## ABOUT THIS EXERCISE
Copy exactly the lines from the one containing "(λf.(λx.(f(f x))))" through the last line of the records, both included, and nothing more.
● ● ● ● ●
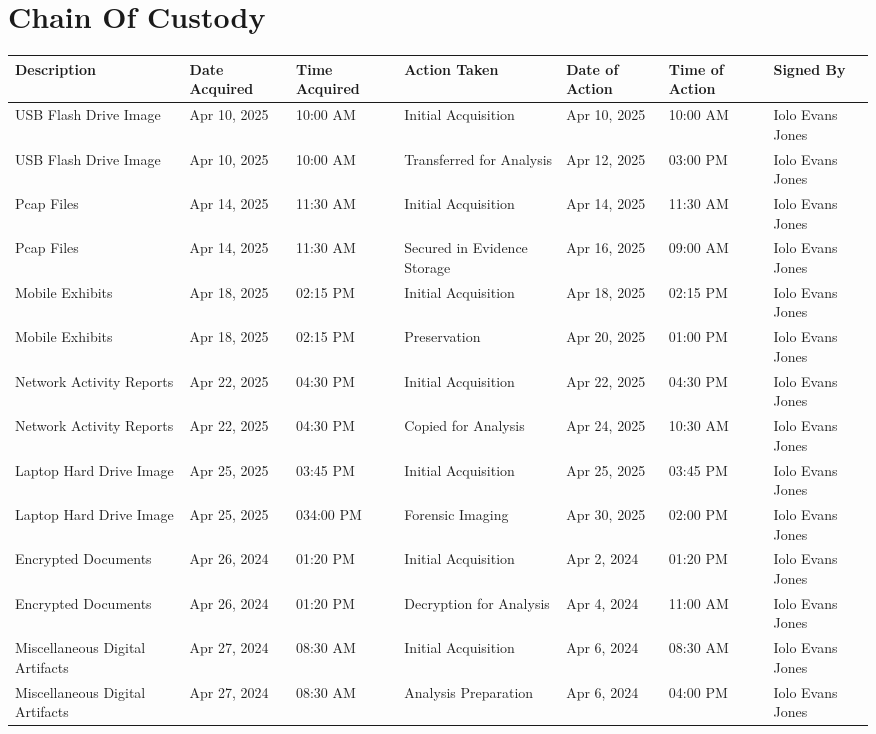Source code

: 
\chapter{Chain Of Custody}

\begin{longtable}{|p{2.5cm}|p{2cm}|p{2cm}|p{2.5cm}|p{2cm}|p{2cm}|p{2cm}|}
  \hline
  \textbf{Description} & \textbf{Date Acquired} & \textbf{Time Acquired} & \textbf{Action Taken} & \textbf{Date of Action} & \textbf{Time of Action} & \textbf{Signed By} \\
  \hline
  \endhead
  
  USB Flash Drive Image & Apr 10, 2025 & 10:00 AM & Initial Acquisition & Apr 10, 2025 & 10:00 AM & Iolo Evans Jones \\
  \hline
  USB Flash Drive Image & Apr 10, 2025 & 10:00 AM & Transferred for Analysis & Apr 12, 2025 & 03:00 PM & Iolo Evans Jones \\
  \hline
  Pcap Files & Apr 14, 2025 & 11:30 AM & Initial Acquisition & Apr 14, 2025 & 11:30 AM & Iolo Evans Jones \\
  \hline
  Pcap Files & Apr 14, 2025 & 11:30 AM & Secured in Evidence Storage & Apr 16, 2025 & 09:00 AM & Iolo Evans Jones \\
  \hline
  Mobile Exhibits & Apr 18, 2025 & 02:15 PM & Initial Acquisition & Apr 18, 2025 & 02:15 PM & Iolo Evans Jones \\
  \hline
  Mobile Exhibits & Apr 18, 2025 & 02:15 PM & Preservation & Apr 20, 2025 & 01:00 PM & Iolo Evans Jones \\
  \hline
  Network Activity Reports & Apr 22, 2025 & 04:30 PM & Initial Acquisition & Apr 22, 2025 & 04:30 PM & Iolo Evans Jones \\
  \hline
  Network Activity Reports & Apr 22, 2025 & 04:30 PM & Copied for Analysis & Apr 24, 2025 & 10:30 AM & Iolo Evans Jones \\
  \hline
  Laptop Hard Drive Image & Apr 25, 2025 & 03:45 PM & Initial Acquisition & Apr 25, 2025 & 03:45 PM & Iolo Evans Jones \\
  \hline
  Laptop Hard Drive Image & Apr 25, 2025 & 034:00 PM & Forensic Imaging & Apr 30, 2025 & 02:00 PM & Iolo Evans Jones \\
  \hline
  Encrypted Documents & Apr 26, 2024 & 01:20 PM & Initial Acquisition & Apr 2, 2024 & 01:20 PM & Iolo Evans Jones \\
  \hline
  Encrypted Documents & Apr 26, 2024 & 01:20 PM & Decryption for Analysis & Apr 4, 2024 & 11:00 AM & Iolo Evans Jones \\
  \hline
  Miscellaneous Digital Artifacts & Apr 27, 2024 & 08:30 AM & Initial Acquisition & Apr 6, 2024 & 08:30 AM & Iolo Evans Jones \\
  \hline
  Miscellaneous Digital Artifacts & Apr 27, 2024 & 08:30 AM & Analysis Preparation & Apr 6, 2024 & 04:00 PM & Iolo Evans Jones \\
  \hline
  \end{longtable}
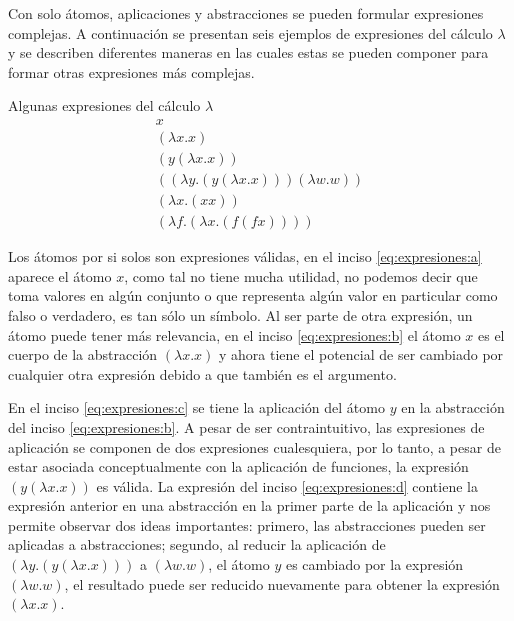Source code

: Con solo átomos, aplicaciones y abstracciones se pueden formular expresiones complejas. A continuación se presentan seis ejemplos de expresiones del cálculo \( λ \) y se describen diferentes maneras en las cuales estas se pueden componer para formar otras expresiones más complejas.

\begin{exmp}
  Algunas expresiones del cálculo \( λ \)
  \label{exmp:expresiones}
  \begin{subequations}
    \begin{gather}
      \label{eq:expresiones:a} \tag{a}
      x \\
      \label{eq:expresiones:b} \tag{b}
      (λx.x) \\
      \label{eq:expresiones:c} \tag{c}
      (y(λx.x)) \\
      \label{eq:expresiones:d} \tag{d}
      ((λy.(y(λx.x)))(λw.w)) \\
      \label{eq:expresiones:e} \tag{e}
      (λx.(x x)) \\
      \label{eq:expresiones:f} \tag{f}
      (λf.(λx.(f(f x))))
    \end{gather}
  \end{subequations}
\end{exmp}


Los átomos por si solos son expresiones válidas, en el inciso \eqref{eq:expresiones:a} aparece el átomo \( x \), como tal no tiene mucha utilidad, no podemos decir que toma valores en algún conjunto o que representa algún valor en particular como falso o verdadero, es tan sólo un símbolo. Al ser parte de otra expresión, un átomo puede tener más relevancia, en el inciso \eqref{eq:expresiones:b} el átomo \( x \) es el cuerpo de la abstracción \( (λx.x) \) y ahora tiene el potencial de ser cambiado por cualquier otra expresión debido a que también es el argumento.

En el inciso \eqref{eq:expresiones:c} se tiene la aplicación del átomo \( y \) en la abstracción del inciso \eqref{eq:expresiones:b}. A pesar de ser contraintuitivo, las expresiones de aplicación se componen de dos expresiones cualesquiera, por lo tanto, a pesar de estar asociada conceptualmente con la aplicación de funciones, la expresión \( (y (λx.x)) \) es válida. La expresión del inciso \eqref{eq:expresiones:d} contiene la expresión anterior en una abstracción en la primer parte de la aplicación y nos permite observar dos ideas importantes: primero, las abstracciones pueden ser aplicadas a abstracciones; segundo, al reducir la aplicación de \( (λy.(y(λx.x))) \) a \( (λw.w) \), el átomo \( y \) es cambiado por la expresión \( (λw.w) \), el resultado puede ser reducido nuevamente para obtener la expresión \( (λx.x) \).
● ● ● ● ●
## RESULT BELOW
      (λf.(λx.(f(f x))))
    \end{gather}
  \end{subequations}
\end{exmp}


Los átomos por si solos son expresiones válidas, en el inciso \eqref{eq:expresiones:a} aparece el átomo \( x \), como tal no tiene mucha utilidad, no podemos decir que toma valores en algún conjunto o que representa algún valor en particular como falso o verdadero, es tan sólo un símbolo. Al ser parte de otra expresión, un átomo puede tener más relevancia, en el inciso \eqref{eq:expresiones:b} el átomo \( x \) es el cuerpo de la abstracción \( (λx.x) \) y ahora tiene el potencial de ser cambiado por cualquier otra expresión debido a que también es el argumento.

En el inciso \eqref{eq:expresiones:c} se tiene la aplicación del átomo \( y \) en la abstracción del inciso \eqref{eq:expresiones:b}. A pesar de ser contraintuitivo, las expresiones de aplicación se componen de dos expresiones cualesquiera, por lo tanto, a pesar de estar asociada conceptualmente con la aplicación de funciones, la expresión \( (y (λx.x)) \) es válida. La expresión del inciso \eqref{eq:expresiones:d} contiene la expresión anterior en una abstracción en la primer parte de la aplicación y nos permite observar dos ideas importantes: primero, las abstracciones pueden ser aplicadas a abstracciones; segundo, al reducir la aplicación de \( (λy.(y(λx.x))) \) a \( (λw.w) \), el átomo \( y \) es cambiado por la expresión \( (λw.w) \), el resultado puede ser reducido nuevamente para obtener la expresión \( (λx.x) \).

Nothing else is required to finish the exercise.